5 types of healthy bread
From sourdough, to wholewheat, rye, buckwheat and spelt, there’s a host of healthy options to make bread part of your balanced diet.
1. Sourdough bread
Sourdough bread is a healthy option thanks to its unique nutritional composition and fermentation process. This is both
good for our gut and also for mineral absorption. Not only that, sourdough has a low glycemic index, so is less likely to cause a spike in blood sugar. Plus, if you know how to make your own sourdough bread at home, you get the added bonus of knowing exactly what’s in it.
2. Rye bread
High in iron, potassium, calcium, zinc and soluble fibre, rye bread is a dark, dense bread with a distinctive earthy taste.
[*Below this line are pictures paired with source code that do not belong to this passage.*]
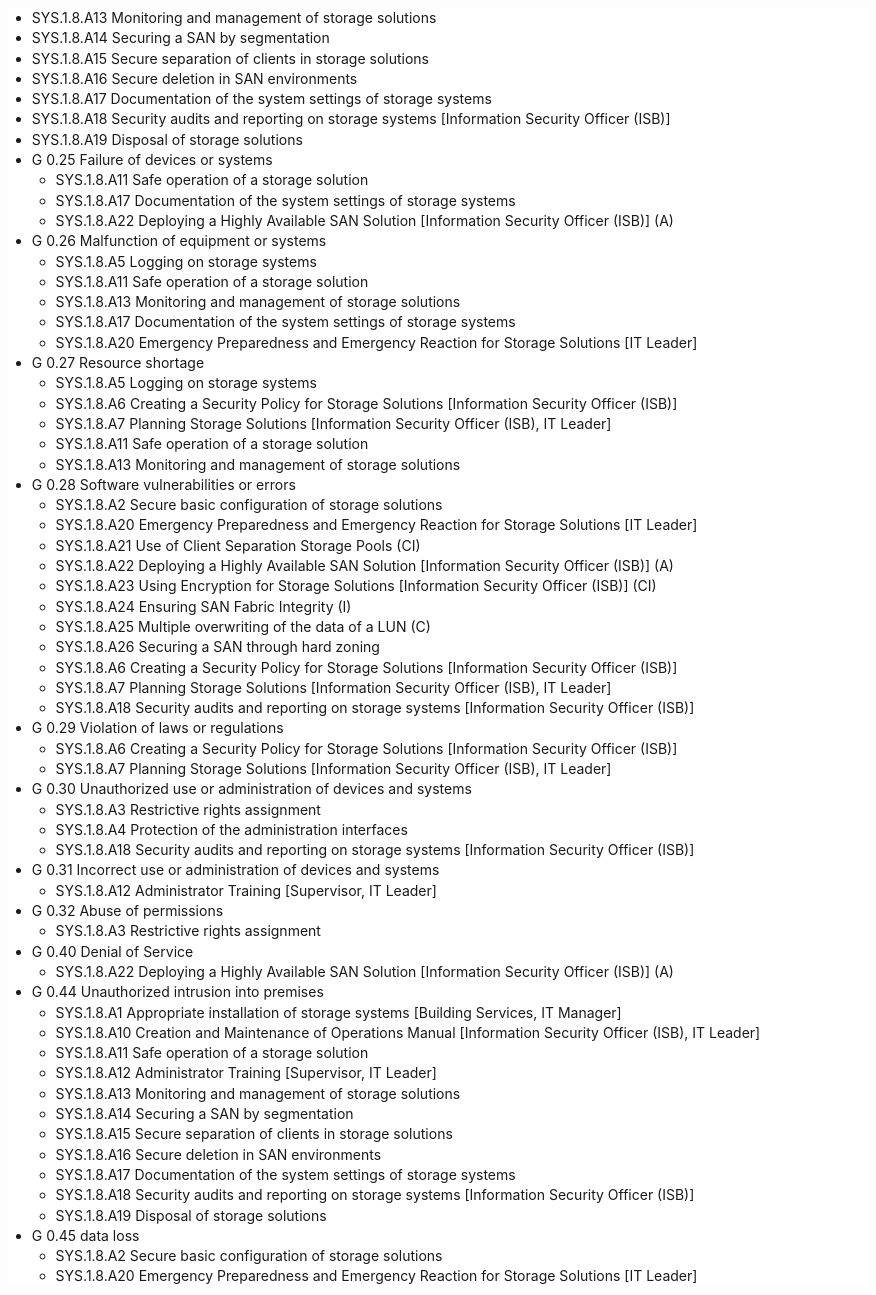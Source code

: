   * SYS.1.8.A13 Monitoring and management of storage solutions
  * SYS.1.8.A14 Securing a SAN by segmentation
  * SYS.1.8.A15 Secure separation of clients in storage solutions
  * SYS.1.8.A16 Secure deletion in SAN environments
  * SYS.1.8.A17 Documentation of the system settings of storage systems
  * SYS.1.8.A18 Security audits and reporting on storage systems [Information Security Officer (ISB)]
  * SYS.1.8.A19 Disposal of storage solutions
* G 0.25 Failure of devices or systems
  * SYS.1.8.A11 Safe operation of a storage solution
  * SYS.1.8.A17 Documentation of the system settings of storage systems
  * SYS.1.8.A22 Deploying a Highly Available SAN Solution [Information Security Officer (ISB)] (A)
* G 0.26 Malfunction of equipment or systems
  * SYS.1.8.A5 Logging on storage systems
  * SYS.1.8.A11 Safe operation of a storage solution
  * SYS.1.8.A13 Monitoring and management of storage solutions
  * SYS.1.8.A17 Documentation of the system settings of storage systems
  * SYS.1.8.A20 Emergency Preparedness and Emergency Reaction for Storage Solutions [IT Leader]
* G 0.27 Resource shortage
  * SYS.1.8.A5 Logging on storage systems
  * SYS.1.8.A6 Creating a Security Policy for Storage Solutions [Information Security Officer (ISB)]
  * SYS.1.8.A7 Planning Storage Solutions [Information Security Officer (ISB), IT Leader]
  * SYS.1.8.A11 Safe operation of a storage solution
  * SYS.1.8.A13 Monitoring and management of storage solutions
* G 0.28 Software vulnerabilities or errors
  * SYS.1.8.A2 Secure basic configuration of storage solutions
  * SYS.1.8.A20 Emergency Preparedness and Emergency Reaction for Storage Solutions [IT Leader]
  * SYS.1.8.A21 Use of Client Separation Storage Pools (CI)
  * SYS.1.8.A22 Deploying a Highly Available SAN Solution [Information Security Officer (ISB)] (A)
  * SYS.1.8.A23 Using Encryption for Storage Solutions [Information Security Officer (ISB)] (CI)
  * SYS.1.8.A24 Ensuring SAN Fabric Integrity (I)
  * SYS.1.8.A25 Multiple overwriting of the data of a LUN (C)
  * SYS.1.8.A26 Securing a SAN through hard zoning
  * SYS.1.8.A6 Creating a Security Policy for Storage Solutions [Information Security Officer (ISB)]
  * SYS.1.8.A7 Planning Storage Solutions [Information Security Officer (ISB), IT Leader]
  * SYS.1.8.A18 Security audits and reporting on storage systems [Information Security Officer (ISB)]
* G 0.29 Violation of laws or regulations
  * SYS.1.8.A6 Creating a Security Policy for Storage Solutions [Information Security Officer (ISB)]
  * SYS.1.8.A7 Planning Storage Solutions [Information Security Officer (ISB), IT Leader]
* G 0.30 Unauthorized use or administration of devices and systems
  * SYS.1.8.A3 Restrictive rights assignment
  * SYS.1.8.A4 Protection of the administration interfaces
  * SYS.1.8.A18 Security audits and reporting on storage systems [Information Security Officer (ISB)]
* G 0.31 Incorrect use or administration of devices and systems
  * SYS.1.8.A12 Administrator Training [Supervisor, IT Leader]
* G 0.32 Abuse of permissions
  * SYS.1.8.A3 Restrictive rights assignment
* G 0.40 Denial of Service
  * SYS.1.8.A22 Deploying a Highly Available SAN Solution [Information Security Officer (ISB)] (A)
* G 0.44 Unauthorized intrusion into premises
  * SYS.1.8.A1 Appropriate installation of storage systems [Building Services, IT Manager]
  * SYS.1.8.A10 Creation and Maintenance of Operations Manual [Information Security Officer (ISB), IT Leader]
  * SYS.1.8.A11 Safe operation of a storage solution
  * SYS.1.8.A12 Administrator Training [Supervisor, IT Leader]
  * SYS.1.8.A13 Monitoring and management of storage solutions
  * SYS.1.8.A14 Securing a SAN by segmentation
  * SYS.1.8.A15 Secure separation of clients in storage solutions
  * SYS.1.8.A16 Secure deletion in SAN environments
  * SYS.1.8.A17 Documentation of the system settings of storage systems
  * SYS.1.8.A18 Security audits and reporting on storage systems [Information Security Officer (ISB)]
  * SYS.1.8.A19 Disposal of storage solutions
* G 0.45 data loss
  * SYS.1.8.A2 Secure basic configuration of storage solutions
  * SYS.1.8.A20 Emergency Preparedness and Emergency Reaction for Storage Solutions [IT Leader]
Rye bread is considered more nutritious than wheat bread. As well as being super filling, it also contains more fibre and B vitamins than wheat breads. And whilst it’s not entirely gluten free, it does contain less gluten than regular wheat bread alternatives.
3. Buckwheat bread
Despite its name, buckwheat flour is not in fact derived from wheat. As a result, it’s suitable for people with a gluten intolerance and Coeliac disease. Buckwheat is also a source of fibre and manganese, which may promote heart health.4
4. Spelt bread
Made from spelt flour rather than wheat flour, spelt bread contains gluten and has very similar nutritional values to wheat bread. High in wholegrain fibre it has health benefits such as aiding digestion.
5. Wholewheat bread
Full of fibre and wholegrain goodness, wholewheat bread is one of the most popular bread choices. It is readily accessible on most supermarket shelves. Always check the label to make sure the loaf you’re choosing is 100% whole grain rather than a blend of refined and whole grains.